When I bought this great camping print several weeks ago, I had no idea of what I was going to do with it. A little bit of a novelty print goes a long way on anyone over the age of eight, so I decided to cut the cuteness factor by mixing it with a Black Watch plaid. The result is what I’m calling the picnic skirt, because even though it’s a camping themed fabric, the skirt is just perfect for picnics off the Blue Ridge Parkway, sitting at a scenic overlook with lunch spread across a cheery tablecloth.
Can you tell I’m ready for summer?
The pattern (which I forgot to photograph and will add later) is a Simplicity from the 1970s. It was super easy and super fast – my kind of sewing project.

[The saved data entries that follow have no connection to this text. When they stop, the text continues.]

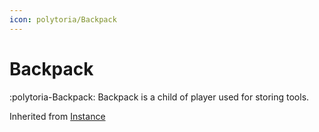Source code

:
 ```yaml
---
icon: polytoria/Backpack
---
```


# Backpack

:polytoria-Backpack: Backpack is a child of player used for storing tools.

Inherited from [Instance](../Instance)
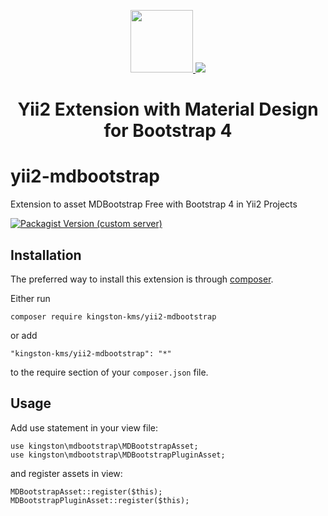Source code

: <p align="center">
  <a href="https://github.com/yiisoft" target="_blank">
    <img src="https://avatars0.githubusercontent.com/u/993323" height="100px">
  </a>
  <a href="https://mdbootstrap.com/docs/jquery/getting-started/download/" target="_blank">
    <img src="https://mdbootstrap.com/img/Marketing/general/logo/medium/mdb-r.png">
  </a>
</p>

<h1 align="center">Yii2 Extension with Material Design for Bootstrap 4</h1>

<p align="center">

</p>

# yii2-mdbootstrap
Extension to asset MDBootstrap Free with Bootstrap 4 in Yii2 Projects

[![Packagist Version (custom server)](https://img.shields.io/packagist/v/kingston-kms/yii2-mdbootstrap?style=plastic)](https://packagist.org/packages/kingston-kms/yii2-mdbootstrap)

Installation
------------

The preferred way to install this extension is through [composer](http://getcomposer.org/download/).

Either run

```
composer require kingston-kms/yii2-mdbootstrap
```

or add

```
"kingston-kms/yii2-mdbootstrap": "*"
```

to the require section of your `composer.json` file.

Usage
----

Add use statement in your view file:
```
use kingston\mdbootstrap\MDBootstrapAsset;
use kingston\mdbootstrap\MDBootstrapPluginAsset;
```
and register assets in view:
```
MDBootstrapAsset::register($this);
MDBootstrapPluginAsset::register($this);
```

I’ve had these leather buttons for a very long time, and I love the way they look with the print. Adds to the rugged factor, don’t you know! Anyway, because the buttons are leather and really not washable, I did not sew them on. I used safety pins to fasten them to the skirt.
And because it is always such a treat to find an article of clothing with a printed selvage full of information, I left this one on the front opening.
As promised, here is the shot of the pattern envelope. I bought this pattern several years ago because I wanted the raglan sleeve tee shirt. I had no thoughts of ever making the scooter skirt.
As I was fitting the pattern it occurred to me that the early to mid 1970s waistlines were as varies as the hemlines were. I can remember wearing everything from low-slung hip-huggers to high rise waistlines. This pattern hits exactly at the natural waist. I’ve read that women under the age of 30 or so complain about higher waisted skirts and pants, saying that they feel constraining. I always dismissed that, as I grew up wearing hip-huggers and I never had that problem. But the difference is that we were not locked into one waistline the way fashion has been for the past 10 years or so. Yes, I know designers have shown higher waists, but go shopping in any mall and you will see what I mean.